*** Opening Data ***
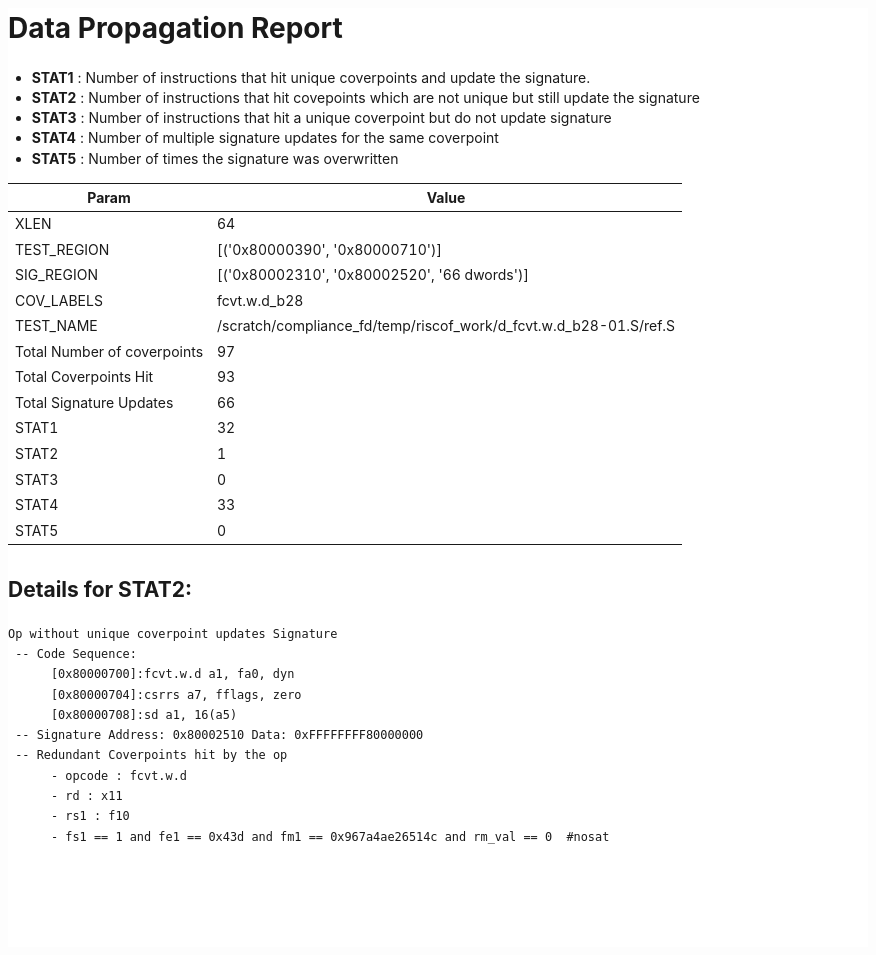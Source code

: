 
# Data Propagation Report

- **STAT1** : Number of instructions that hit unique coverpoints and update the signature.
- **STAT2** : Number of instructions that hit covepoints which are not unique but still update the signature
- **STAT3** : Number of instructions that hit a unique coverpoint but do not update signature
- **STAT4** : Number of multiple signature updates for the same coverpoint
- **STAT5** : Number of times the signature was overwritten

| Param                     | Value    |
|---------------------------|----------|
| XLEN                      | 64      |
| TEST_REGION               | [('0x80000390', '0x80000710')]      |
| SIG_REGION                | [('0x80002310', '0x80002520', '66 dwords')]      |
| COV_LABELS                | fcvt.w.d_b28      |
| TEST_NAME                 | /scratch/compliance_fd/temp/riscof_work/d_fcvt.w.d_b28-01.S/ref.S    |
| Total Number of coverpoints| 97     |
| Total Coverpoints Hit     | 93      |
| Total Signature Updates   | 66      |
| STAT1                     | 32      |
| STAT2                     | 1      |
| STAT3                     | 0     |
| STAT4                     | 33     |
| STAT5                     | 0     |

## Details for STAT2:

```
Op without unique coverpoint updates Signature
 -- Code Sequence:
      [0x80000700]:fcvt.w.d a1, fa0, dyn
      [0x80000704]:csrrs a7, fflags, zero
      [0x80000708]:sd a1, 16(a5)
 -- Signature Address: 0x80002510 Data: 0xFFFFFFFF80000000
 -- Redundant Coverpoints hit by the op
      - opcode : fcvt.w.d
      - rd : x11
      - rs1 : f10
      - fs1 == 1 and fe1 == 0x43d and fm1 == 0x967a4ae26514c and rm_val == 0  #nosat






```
*** Closing Data ***
Your objective:
Although the records contain pictures, only the text should be copied, exactly as it stands.

Problem solution:
Source code

: 
# Data Propagation Report

- **STAT1** : Number of instructions that hit unique coverpoints and update the signature.
- **STAT2** : Number of instructions that hit covepoints which are not unique but still update the signature
- **STAT3** : Number of instructions that hit a unique coverpoint but do not update signature
- **STAT4** : Number of multiple signature updates for the same coverpoint
- **STAT5** : Number of times the signature was overwritten

| Param                     | Value    |
|---------------------------|----------|
| XLEN                      | 64      |
| TEST_REGION               | [('0x80000390', '0x80000710')]      |
| SIG_REGION                | [('0x80002310', '0x80002520', '66 dwords')]      |
| COV_LABELS                | fcvt.w.d_b28      |
| TEST_NAME                 | /scratch/compliance_fd/temp/riscof_work/d_fcvt.w.d_b28-01.S/ref.S    |
| Total Number of coverpoints| 97     |
| Total Coverpoints Hit     | 93      |
| Total Signature Updates   | 66      |
| STAT1                     | 32      |
| STAT2                     | 1      |
| STAT3                     | 0     |
| STAT4                     | 33     |
| STAT5                     | 0     |

## Details for STAT2:

```
Op without unique coverpoint updates Signature
 -- Code Sequence:
      [0x80000700]:fcvt.w.d a1, fa0, dyn
      [0x80000704]:csrrs a7, fflags, zero
      [0x80000708]:sd a1, 16(a5)
 -- Signature Address: 0x80002510 Data: 0xFFFFFFFF80000000
 -- Redundant Coverpoints hit by the op
      - opcode : fcvt.w.d
      - rd : x11
      - rs1 : f10
      - fs1 == 1 and fe1 == 0x43d and fm1 == 0x967a4ae26514c and rm_val == 0  #nosat






```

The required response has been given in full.